A pesquisa, que durou 14 meses, foi realizada com 699 motoristas que tinham telefones celulares e foram responsáveis por acidentes com perdas materiais relativamente graves, porém sem acidentes pessoais. O resultado demonstrou que o número de acidentes acontecidos durante ou imediatamente após uma conversa ao telefone foi mais de quatro vezes maior do que o esperado na direção normal de veículos, bem como, motoristas mais jovens têm maior tendência a problemas, nessa situação, do que os mais velhos.
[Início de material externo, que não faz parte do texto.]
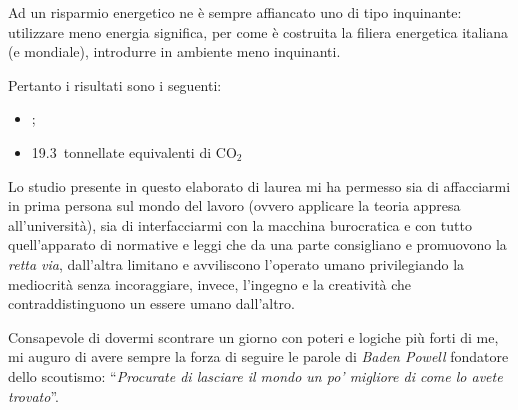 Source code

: Ad un risparmio energetico ne è sempre affiancato uno di tipo inquinante: utilizzare meno energia significa, per come è costruita la filiera energetica italiana (e mondiale), introdurre in ambiente meno inquinanti.

Pertanto i risultati sono i seguenti:
\begin{itemize}
	\item {}; %
	\item \num{19.3}\ tonnellate equivalenti di $\mathrm{CO_2}$ %
\end{itemize}

Lo studio presente in questo elaborato di laurea mi ha permesso sia di affacciarmi in prima persona sul mondo del lavoro (ovvero applicare la teoria appresa all'università), sia di interfacciarmi con la macchina burocratica e con tutto quell'apparato di normative e leggi che da una parte consigliano e promuovono la \emph{retta via}, dall'altra limitano e avviliscono l'operato umano privilegiando la mediocrità senza incoraggiare, invece, l'ingegno e la creatività che contraddistinguono un essere umano dall'altro.

Consapevole di dovermi scontrare un giorno con poteri e logiche più forti di me, mi auguro di avere sempre la forza di seguire le parole di \emph{Baden Powell} fondatore dello scoutismo: ``\emph{Procurate di lasciare il mondo un po' migliore di come lo avete trovato}''. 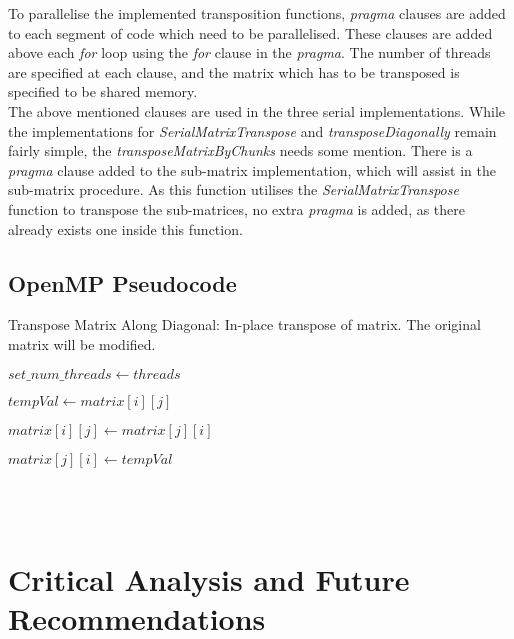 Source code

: \documentclass[a4paper, 11pt, onecolumn, conference]{IEEEtran}      %
\begin{document}
To parallelise the implemented transposition functions, \textit{pragma} clauses are added to each segment of code which need to be parallelised. These clauses are added above each \textit{for} loop using the \textit{for} clause in the \textit{pragma}. The number of threads are specified at each clause, and the matrix which has to be transposed is specified to be shared memory.\\

The above mentioned clauses are used in the three serial implementations. While the implementations for \textit{SerialMatrixTranspose} and \textit{transposeDiagonally} remain fairly simple, the \textit{transposeMatrixByChunks} needs some mention. There is a \textit{pragma} clause added to the sub-matrix implementation, which will assist in the sub-matrix procedure. As this function utilises the \textit{SerialMatrixTranspose} function to transpose the sub-matrices, no extra \textit{pragma} is added, as there already exists one inside this function.

\subsection{OpenMP Pseudocode}

Transpose Matrix Along Diagonal: In-place transpose of matrix. The original matrix will be modified.

\begin{algorithmic}


$set\_num\_threads \gets threads$

      
      $tempVal \gets matrix[i][j]$
      
      $matrix[i][j] \gets matrix[j][i]$
      
      $matrix[j][i] \gets tempVal$
    \EndFor
\EndFor

\EndFunction \\ \\

\end{algorithmic}


\section{Critical Analysis and Future Recommendations}
\end{document}
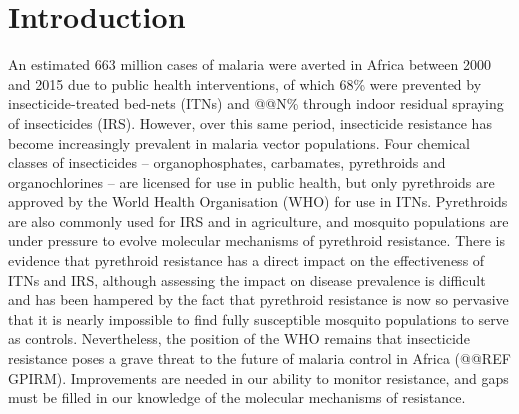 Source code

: \documentclass[a4paper,11pt,abstracton]{scrartcl}
\begin{document}
\section*{Introduction}

An estimated 663 million cases of malaria were averted in Africa between 2000 and 2015 due to public health interventions, of which 68\% were prevented by insecticide-treated bed-nets (ITNs) and @@N\% through indoor residual spraying of insecticides (IRS).
%
However, over this same period, insecticide resistance has become increasingly prevalent in malaria vector populations.
%
Four chemical classes of insecticides -- organophosphates, carbamates, pyrethroids and organochlorines -- are licensed for use in public health, but only pyrethroids are approved by the World Health Organisation (WHO) for use in ITNs.
%
Pyrethroids are also commonly used for IRS and in agriculture, and mosquito populations are under pressure to evolve molecular mechanisms of pyrethroid resistance.
%
There is evidence that pyrethroid resistance has a direct impact on the effectiveness of ITNs and IRS, although assessing the impact on disease prevalence is difficult and has been hampered by the fact that pyrethroid resistance is now so pervasive that it is nearly impossible to find fully susceptible mosquito populations to serve as controls.
%
Nevertheless, the position of the WHO remains that insecticide resistance poses a grave threat to the future of malaria control in Africa (@@REF GPIRM).
%
Improvements are needed in our ability to monitor resistance, and gaps must be filled in our knowledge of the molecular mechanisms of resistance.
\end{document}
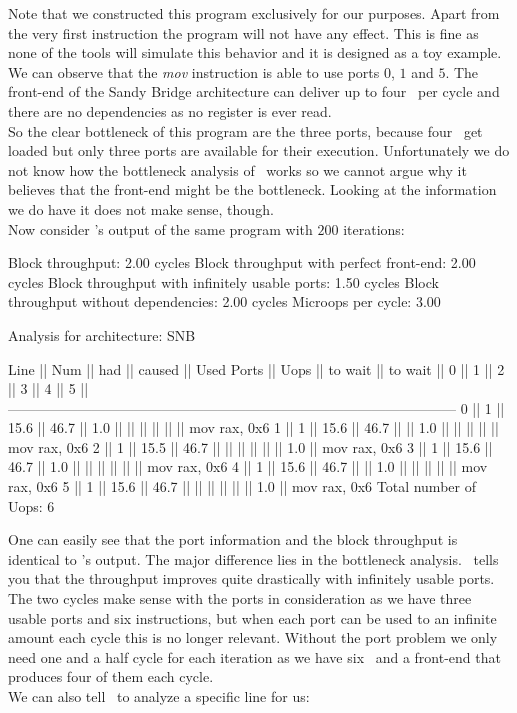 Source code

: Note that we constructed this program exclusively for our purposes. Apart from the very first instruction the program will not have any effect. This is fine as none of the tools will simulate this behavior and it is designed as a toy example.\\
We can observe that the \emph{mov} instruction is able to use ports $0$, $1$ and $5$. The front-end of the Sandy Bridge architecture can deliver up to four \microops\ per cycle and there are no dependencies as no register is ever read.\\
So the clear bottleneck of this program are the three ports, because four \microops\ get loaded but only three ports are available for their execution. Unfortunately we do not know how the bottleneck analysis of \iaca\ works so we cannot argue why it believes that the front-end might be the bottleneck. Looking at the information we do have it does not make sense, though.\\


Now consider \suaca's output of the same program with $200$ iterations:

\begin{example}
Block throughput: 2.00 cycles
Block throughput with perfect front-end: 2.00 cycles
Block throughput with infinitely usable ports: 1.50 cycles
Block throughput without dependencies: 2.00 cycles
Microops per cycle: 3.00
       
Analysis for architecture: SNB
        
 Line  ||   Num   ||   had   || caused  ||            Used Ports
       ||   Uops  || to wait || to wait ||   0   ||   1   ||   2   ||   3   ||   4   ||   5   ||
 ------------------------------------------------------------------------------------------------
   0   ||    1    ||  15.6   ||  46.7   ||  1.0  ||       ||       ||       ||       ||       || mov rax, 0x6
   1   ||    1    ||  15.6   ||  46.7   ||       ||  1.0  ||       ||       ||       ||       || mov rax, 0x6
   2   ||    1    ||  15.5   ||  46.7   ||       ||       ||       ||       ||       ||  1.0  || mov rax, 0x6
   3   ||    1    ||  15.6   ||  46.7   ||  1.0  ||       ||       ||       ||       ||       || mov rax, 0x6
   4   ||    1    ||  15.6   ||  46.7   ||       ||  1.0  ||       ||       ||       ||       || mov rax, 0x6
   5   ||    1    ||  15.6   ||  46.7   ||       ||       ||       ||       ||       ||  1.0  || mov rax, 0x6
Total number of Uops: 6
\end{example}

One can easily see that the port information and the block throughput is identical to \iaca's output. The major difference lies in the bottleneck analysis. \suaca\ tells you that the throughput improves quite drastically with infinitely usable ports. The two cycles make sense with the ports in consideration as we have three usable ports and six instructions, but when each port can be used to an infinite amount each cycle this is no longer relevant. Without the port problem we only need one and a half cycle for each iteration as we have six \microops\ and a front-end that produces four of them each cycle.\\
We can also tell \suaca\ to analyze a specific line for us:


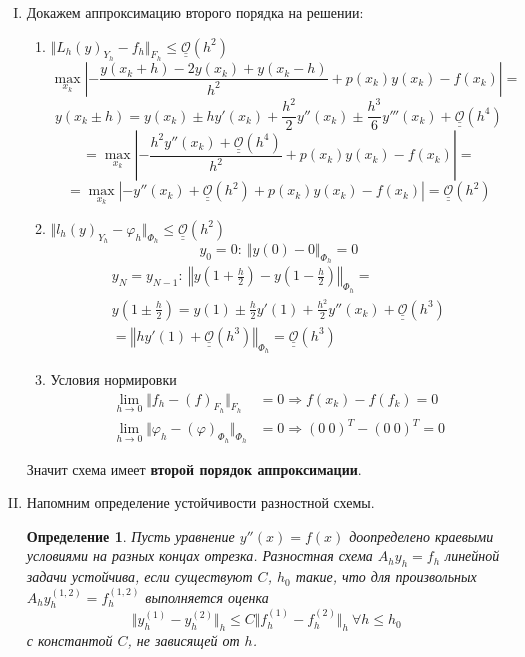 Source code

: \documentclass[12pt]{article}
\newtheorem*{definition}{Определение}
\def\bigO{ \underline{\underline{\mathcal{O}}} }
\begin{document}
    \newpage

    \begin{enumerate}[I.]
        \item Докажем аппроксимацию второго порядка на решении:
        \begin{enumerate}
            \item $\Vert L_h(y)_{Y_h}-f_h\Vert_{F_h}\leq\bigO(h^2)$
            \[\max_{x_k}\left|-\frac{y(x_k+h)-2y(x_k)+y(x_k-h)}{h^2}+p(x_k)y(x_k)-f(x_k)\right|=\]
            \[y(x_k\pm h)=y(x_k)\pm hy'(x_k)+\frac{h^2}{2}y''(x_k)\pm\frac{h^3}{6}y'''(x_k)+\bigO(h^4)\]
            \[=\max_{x_k}\left|-\frac{h^2y''(x_k)+\bigO(h^4)}{h^2}+p(x_k)y(x_k)-f(x_k)\right|=\]
            \[=\max_{x_k}\left|-y''(x_k)+\bigO(h^2)+p(x_k)y(x_k)-f(x_k)\right|=\bigO(h^2)\]
            \item $\Vert l_h(y)_{Y_h}-\varphi_h\Vert_{\Phi_h}\leq\bigO(h^2)$
                \[y_0 = 0:\ \Vert y(0)-0\Vert_{\Phi_h}=0\]
                \begin{multline*}
                    y_N = y_{N-1}:\ \left\Vert y\left(1+\frac{h}{2}\right)-y\left(1-\frac{h}{2}\right)\right\Vert_{\Phi_h}= \\
                    y\left(1\pm \frac{h}{2}\right)=y(1)\pm \frac{h}{2}y'(1)+\frac{h^2}{2}y''(x_k)+\bigO(h^3) \\
                    =\left\Vert hy'(1)+\bigO(h^3)\right\Vert_{\Phi_h}=\bigO(h^3)
                \end{multline*}
            \item Условия нормировки
            \begin{align*}
                \lim_{h\rightarrow0}\Vert f_h-(f)_{F_h}\Vert_{F_h}&=0 \Rightarrow f(x_k)-f(f_k) = 0\\
                \lim_{h\rightarrow0}\Vert \varphi_h-(\varphi)_{\Phi_h}\Vert_{\Phi_h}&=0 \Rightarrow (0\ 0)^T - (0\ 0)^T = 0
            \end{align*}
        \end{enumerate}
        Значит схема имеет \textbf{второй порядок аппроксимации}.
        \newpage

        \item Напомним определение устойчивости разностной схемы.
        \begin{definition}
            Пусть уравнение $y''(x)=f(x)$ доопределено краевыми
            условиями на разных концах отрезка. Разностная схема
            $A_hy_h = f_h$ линейной задачи устойчива, если существуют $C$, $h_0$ такие, что для
            произвольных $A_hy^{(1,2)}_h = f^{(1,2)}_h$ выполняется оценка
            \[\Vert y^{(1)}_h-y^{(2)}_h\Vert_h\leq C\Vert f^{(1)}_h -f^{(2)}_h\Vert_h\ \forall h\leq h_0\]
            с константой $C$, не зависящей от $h$.
        \end{definition}


\end{enumerate}
\end{document}
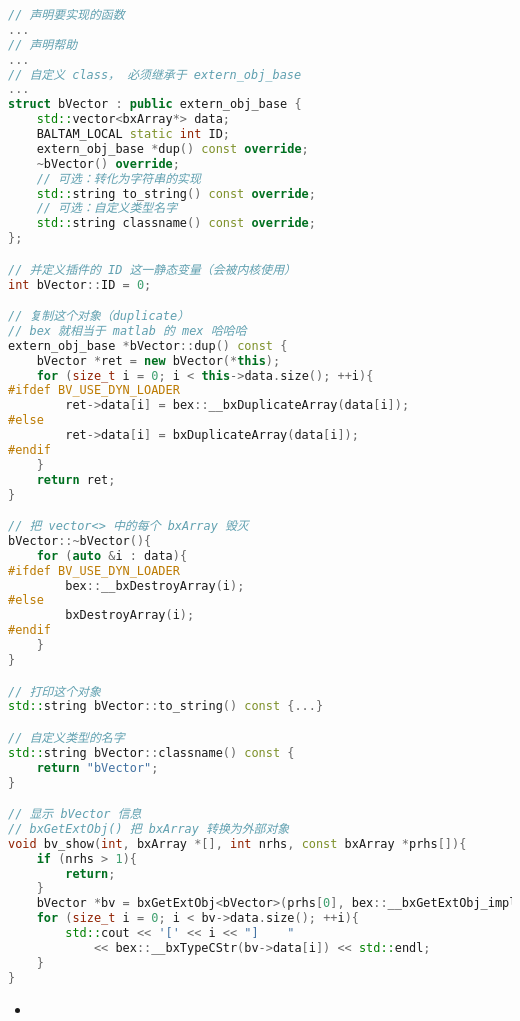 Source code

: \begin{lstlisting}[language=cpp,caption=vector 插件的 main.cpp]
// 声明要实现的函数
...
// 声明帮助
...
// 自定义 class， 必须继承于 extern_obj_base
...
struct bVector : public extern_obj_base {
    std::vector<bxArray*> data;
    BALTAM_LOCAL static int ID;
    extern_obj_base *dup() const override;
    ~bVector() override;
    // 可选：转化为字符串的实现
    std::string to_string() const override;
    // 可选：自定义类型名字
    std::string classname() const override;
};

// 并定义插件的 ID 这一静态变量（会被内核使用）
int bVector::ID = 0;

// 复制这个对象（duplicate）
// bex 就相当于 matlab 的 mex 哈哈哈
extern_obj_base *bVector::dup() const {
    bVector *ret = new bVector(*this);
    for (size_t i = 0; i < this->data.size(); ++i){
#ifdef BV_USE_DYN_LOADER
        ret->data[i] = bex::__bxDuplicateArray(data[i]);
#else
        ret->data[i] = bxDuplicateArray(data[i]);
#endif
    }
    return ret;
}

// 把 vector<> 中的每个 bxArray 毁灭
bVector::~bVector(){
    for (auto &i : data){
#ifdef BV_USE_DYN_LOADER
        bex::__bxDestroyArray(i);
#else
        bxDestroyArray(i);
#endif
    }
}

// 打印这个对象
std::string bVector::to_string() const {...}

// 自定义类型的名字
std::string bVector::classname() const {
    return "bVector";
}

// 显示 bVector 信息
// bxGetExtObj() 把 bxArray 转换为外部对象
void bv_show(int, bxArray *[], int nrhs, const bxArray *prhs[]){
    if (nrhs > 1){
        return;
    }
    bVector *bv = bxGetExtObj<bVector>(prhs[0], bex::__bxGetExtObj_impl);
    for (size_t i = 0; i < bv->data.size(); ++i){
        std::cout << '[' << i << "]    "
            << bex::__bxTypeCStr(bv->data[i]) << std::endl;
    }
}
\end{lstlisting}

\begin{itemize}
\item 
\end{itemize}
Foi comprovado, também, que os condutores utilizando-se de aparelho de viva -voz, correm o mesmo risco de sofrer acidentes do que aqueles que seguram o aparelho enquanto dirigem. A questão perpassa pela limitação sobre o que você pode fazer com seu cérebro, ou seja, alterações de atenção, controle das emoções, raciocínio, entre outras reações que são percebidas quando falamos ao telefone. Esta visão contraria a suposição de que o viva-voz não interferiria na direção por não necessitar de esforço motor.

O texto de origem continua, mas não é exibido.